Stopham – St Mary
The C11 nave and chancel (probably originally apsidal) have later windows. The tower is C17 and there is C17 glass with brasses that date from the C15 to the C20.
The church stands on high ground near the confluence of the Arun and the Rother. Most houses are nearby, well away from the fine mainly C15 bridge (no longer used by through traffic), where the risk of flooding was too great.
The aisleless nave and chancel are built of rubble and the long and short work of the south east nave quoin shows it is C11, as are the round headed and shafted north and south doorways. The south one has strange capitals of concentric rings, quite unlike most capitals of the period. Though more conventional, the cushion-capitals of the north one (visible from the vestry inside) are sufficiently similar to belong to the same build. There are parallels with the doorway at Bolney. The rere-arches are significantly taller and the relatively wide proportions look late C11, though Parsons and Milner-Gulland (p112) incline to a pre-Conquest date. However, the broad dimensions of the broad chancel arch do suggest a date late in the C11. It has square responds and square abaci and a roll-moulded head, whilst it has no through-stones. The roll-moulding is certainly integral, contradicting Fisher’s suggestion (p190) that it was added to a plain arch.
The stones of the chancel are larger than the nave and the head of a small blocked north window is formed from a single stone. Inside, is a deep round-headed east recess with thick corners. As the external plan is square, Poole suggested (SAC 87 (1948) p49) that the east end was originally apsidal and was altered in the C17. Only excavation could prove this, but it is plausible.
Although the church mostly keeps its C11 dimensions, it has undergone considerable later change. The side-lancets of the chancel have rounded heads so they are early C13, like the chamfered and pointed altar-recess north of the chancel arch. Most other windows are C14, of two lights with quatrefoils in the heads. At this time lower plain, pointed arches were inserted in the doorways.

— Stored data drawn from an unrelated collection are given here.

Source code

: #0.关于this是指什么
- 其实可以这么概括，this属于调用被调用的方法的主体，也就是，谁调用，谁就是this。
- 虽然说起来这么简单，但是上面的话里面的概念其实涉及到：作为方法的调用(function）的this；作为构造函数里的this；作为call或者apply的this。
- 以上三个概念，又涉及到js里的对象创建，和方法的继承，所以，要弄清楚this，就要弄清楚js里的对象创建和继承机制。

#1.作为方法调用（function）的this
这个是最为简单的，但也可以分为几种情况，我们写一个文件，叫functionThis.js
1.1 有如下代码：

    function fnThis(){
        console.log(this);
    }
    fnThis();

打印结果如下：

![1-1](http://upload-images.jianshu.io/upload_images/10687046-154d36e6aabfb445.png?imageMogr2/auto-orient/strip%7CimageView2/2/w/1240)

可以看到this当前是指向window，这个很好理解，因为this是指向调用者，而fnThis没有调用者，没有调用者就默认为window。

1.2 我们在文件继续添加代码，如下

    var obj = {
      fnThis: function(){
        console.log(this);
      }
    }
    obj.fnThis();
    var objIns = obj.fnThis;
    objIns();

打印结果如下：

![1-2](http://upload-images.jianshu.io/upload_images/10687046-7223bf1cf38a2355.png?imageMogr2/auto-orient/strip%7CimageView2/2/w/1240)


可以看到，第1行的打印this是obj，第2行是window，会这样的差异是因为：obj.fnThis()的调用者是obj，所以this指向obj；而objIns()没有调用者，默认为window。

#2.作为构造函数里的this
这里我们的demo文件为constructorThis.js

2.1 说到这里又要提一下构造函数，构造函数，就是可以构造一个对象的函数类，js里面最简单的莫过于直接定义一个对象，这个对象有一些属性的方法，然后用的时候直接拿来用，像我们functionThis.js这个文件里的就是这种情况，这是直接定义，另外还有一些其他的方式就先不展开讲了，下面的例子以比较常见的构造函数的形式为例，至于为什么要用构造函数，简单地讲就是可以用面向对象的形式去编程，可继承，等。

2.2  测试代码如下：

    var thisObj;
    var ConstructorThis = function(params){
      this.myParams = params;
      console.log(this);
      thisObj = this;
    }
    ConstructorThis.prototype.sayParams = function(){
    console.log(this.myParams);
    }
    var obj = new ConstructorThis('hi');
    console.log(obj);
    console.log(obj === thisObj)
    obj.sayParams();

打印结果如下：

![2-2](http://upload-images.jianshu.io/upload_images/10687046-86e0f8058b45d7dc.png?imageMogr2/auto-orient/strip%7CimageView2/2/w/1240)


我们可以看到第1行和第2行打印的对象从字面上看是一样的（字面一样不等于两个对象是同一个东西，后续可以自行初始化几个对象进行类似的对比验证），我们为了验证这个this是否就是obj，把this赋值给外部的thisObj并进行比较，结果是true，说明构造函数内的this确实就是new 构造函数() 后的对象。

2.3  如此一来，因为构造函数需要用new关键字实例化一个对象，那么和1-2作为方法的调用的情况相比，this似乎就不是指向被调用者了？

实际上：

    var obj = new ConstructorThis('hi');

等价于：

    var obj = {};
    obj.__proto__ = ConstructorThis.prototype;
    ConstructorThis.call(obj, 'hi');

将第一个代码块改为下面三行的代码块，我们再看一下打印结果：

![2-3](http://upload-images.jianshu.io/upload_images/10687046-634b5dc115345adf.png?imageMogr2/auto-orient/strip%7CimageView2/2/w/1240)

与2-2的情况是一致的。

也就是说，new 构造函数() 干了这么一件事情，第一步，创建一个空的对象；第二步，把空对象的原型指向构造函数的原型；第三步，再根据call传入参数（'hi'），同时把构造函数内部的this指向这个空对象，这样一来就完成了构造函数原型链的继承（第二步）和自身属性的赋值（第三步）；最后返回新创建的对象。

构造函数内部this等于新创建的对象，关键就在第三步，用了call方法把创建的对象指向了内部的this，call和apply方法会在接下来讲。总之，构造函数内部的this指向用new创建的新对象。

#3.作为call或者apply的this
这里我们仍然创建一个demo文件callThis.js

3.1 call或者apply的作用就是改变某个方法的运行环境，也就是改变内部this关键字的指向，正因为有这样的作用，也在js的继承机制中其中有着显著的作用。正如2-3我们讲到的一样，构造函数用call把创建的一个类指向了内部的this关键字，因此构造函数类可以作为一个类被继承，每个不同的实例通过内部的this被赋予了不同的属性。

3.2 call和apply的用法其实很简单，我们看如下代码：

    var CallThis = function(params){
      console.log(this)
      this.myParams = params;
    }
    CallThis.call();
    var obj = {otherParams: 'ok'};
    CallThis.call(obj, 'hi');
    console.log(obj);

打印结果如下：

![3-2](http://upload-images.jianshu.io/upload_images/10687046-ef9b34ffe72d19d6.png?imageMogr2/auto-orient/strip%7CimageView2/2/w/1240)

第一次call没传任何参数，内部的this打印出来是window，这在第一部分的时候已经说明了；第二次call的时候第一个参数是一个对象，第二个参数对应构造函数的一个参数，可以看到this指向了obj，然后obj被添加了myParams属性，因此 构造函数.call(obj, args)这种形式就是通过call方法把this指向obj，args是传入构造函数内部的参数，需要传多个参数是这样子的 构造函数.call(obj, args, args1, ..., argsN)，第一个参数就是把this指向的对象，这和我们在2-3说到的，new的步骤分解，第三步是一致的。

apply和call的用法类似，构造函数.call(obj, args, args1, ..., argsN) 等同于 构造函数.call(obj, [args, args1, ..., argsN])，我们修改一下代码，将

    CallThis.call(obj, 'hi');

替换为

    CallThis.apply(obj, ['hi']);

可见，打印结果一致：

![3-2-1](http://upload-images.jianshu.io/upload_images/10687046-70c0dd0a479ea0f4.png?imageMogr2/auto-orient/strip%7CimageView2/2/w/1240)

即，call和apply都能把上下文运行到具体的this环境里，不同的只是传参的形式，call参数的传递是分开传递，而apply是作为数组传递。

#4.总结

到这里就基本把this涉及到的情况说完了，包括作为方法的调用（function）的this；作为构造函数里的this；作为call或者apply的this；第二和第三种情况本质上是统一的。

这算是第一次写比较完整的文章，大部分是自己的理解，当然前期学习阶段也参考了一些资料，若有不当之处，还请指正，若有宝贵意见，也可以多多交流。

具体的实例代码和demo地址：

The church has been long associated with the Barttelot family, who have owned property in the parish since at least 1296 (3 p308). The monuments and glass (see below) show that the association was at a peak in the C17 and it is likely that the family was responsible for the early C17 changes. Godfrey provides the date 1614 (1 p22) for the tower, in which case it is surprising that according to the survey of 1636 (SRS 98 p133) it was then in a decayed state. It is possible that it replaced an earlier one and it is barely higher than the nave with a tiled pyramid. Like much earlier C17 work is plain and unbuttressed, leading Fisher to assume it was ancient (ibid). However, the almost triangular tower arch is certainly not C11, nor is the blocked west doorway with an elliptical head nor the window of two uncusped lights. Whenever the east end was altered, a three-light square-headed east window, which could be C15 or early C16 in origin, was inserted in the new square east end. The stone south porch replaces a boarded one seen in the Sharpe Collection drawing (1805). Other C19 work included new roofs, the vestry on the north side of the nave and a south east nave window, a poor copy of the others with shallower cusping, which is not on the Sharpe drawing. The architect and date are unknown. In 1952 there were repairs by H Sherwood (ICBS).
Fittings and monuments
Brackets: (On chancel arch, just beneath the abaci) Stone and intended for the rood beam.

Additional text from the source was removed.